Data in this exercise section start

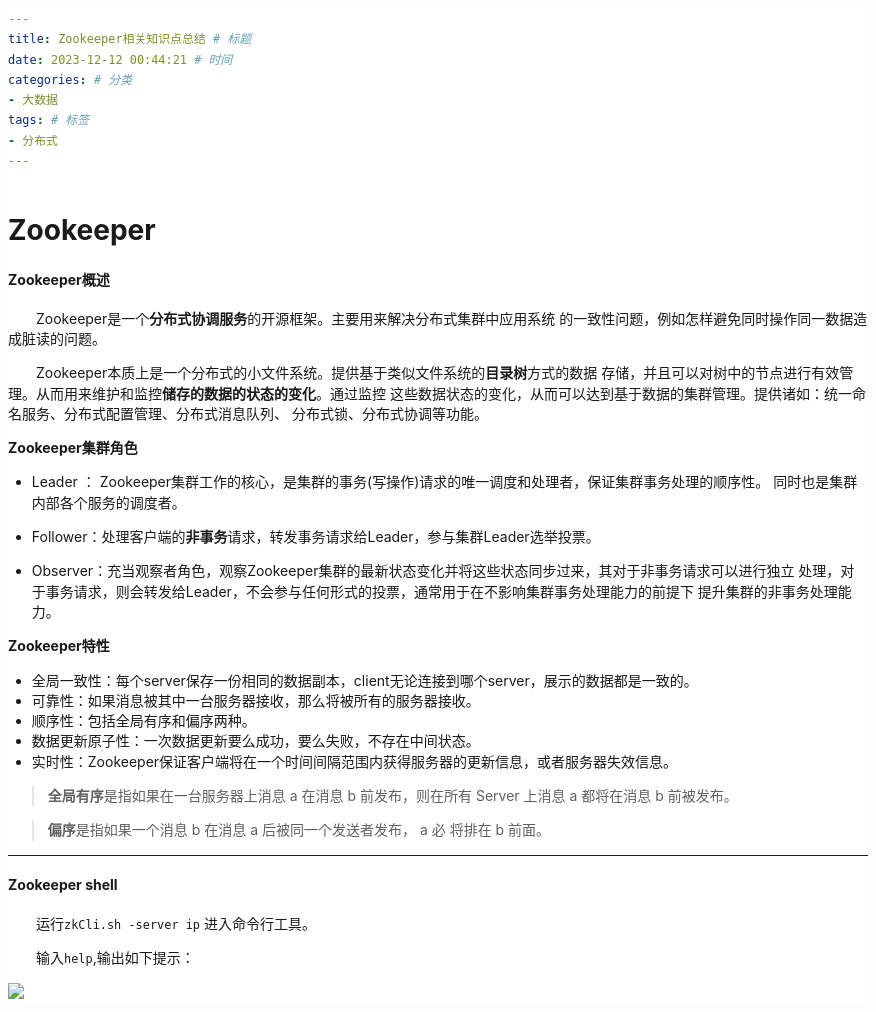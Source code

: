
 ```yaml
---
title: Zookeeper相关知识点总结 # 标题
date: 2023-12-12 00:44:21 # 时间
categories: # 分类
- 大数据
tags: # 标签
- 分布式
---
```


# Zookeeper

#### Zookeeper概述
&emsp;&emsp;Zookeeper是一个**分布式协调服务**的开源框架。主要用来解决分布式集群中应用系统
的一致性问题，例如怎样避免同时操作同一数据造成脏读的问题。

&emsp;&emsp;Zookeeper本质上是一个分布式的小文件系统。提供基于类似文件系统的**目录树**方式的数据
存储，并且可以对树中的节点进行有效管理。从而用来维护和监控**储存的数据的状态的变化**。通过监控
这些数据状态的变化，从而可以达到基于数据的集群管理。提供诸如：统一命名服务、分布式配置管理、分布式消息队列、
分布式锁、分布式协调等功能。

**Zookeeper集群角色**
+ Leader ： Zookeeper集群工作的核心，是集群的事务(写操作)请求的唯一调度和处理者，保证集群事务处理的顺序性。
    同时也是集群内部各个服务的调度者。

+ Follower：处理客户端的**非事务**请求，转发事务请求给Leader，参与集群Leader选举投票。

+ Observer：充当观察者角色，观察Zookeeper集群的最新状态变化并将这些状态同步过来，其对于非事务请求可以进行独立
处理，对于事务请求，则会转发给Leader，不会参与任何形式的投票，通常用于在不影响集群事务处理能力的前提下
提升集群的非事务处理能力。

**Zookeeper特性**
+ 全局一致性：每个server保存一份相同的数据副本，client无论连接到哪个server，展示的数据都是一致的。
+ 可靠性：如果消息被其中一台服务器接收，那么将被所有的服务器接收。
+ 顺序性：包括全局有序和偏序两种。
+ 数据更新原子性：一次数据更新要么成功，要么失败，不存在中间状态。
+ 实时性：Zookeeper保证客户端将在一个时间间隔范围内获得服务器的更新信息，或者服务器失效信息。

>**全局有序**是指如果在一台服务器上消息 a 在消息 b 前发布，则在所有 Server 上消息 a
都将在消息 b 前被发布。

>**偏序**是指如果一个消息 b 在消息 a 后被同一个发送者发布， a 必
 将排在 b 前面。

---

#### Zookeeper shell

&emsp;&emsp;运行`zkCli.sh -server ip` 进入命令行工具。

&emsp;&emsp;输入`help`,输出如下提示：

![](https://github.com/wangfanming/blog/blob/467eedb713de54c813589293a487504a59304a36/image/zookeeper_shell_help.bmp)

Data in this exercise section end

Problem details: Your task is to write out, exactly, the line that holds "#### Zookeeper shell" and every line after it until the records end.

Task answer:
#### Zookeeper shell

&emsp;&emsp;运行`zkCli.sh -server ip` 进入命令行工具。

&emsp;&emsp;输入`help`,输出如下提示：

![](https://github.com/wangfanming/blog/blob/467eedb713de54c813589293a487504a59304a36/image/zookeeper_shell_help.bmp)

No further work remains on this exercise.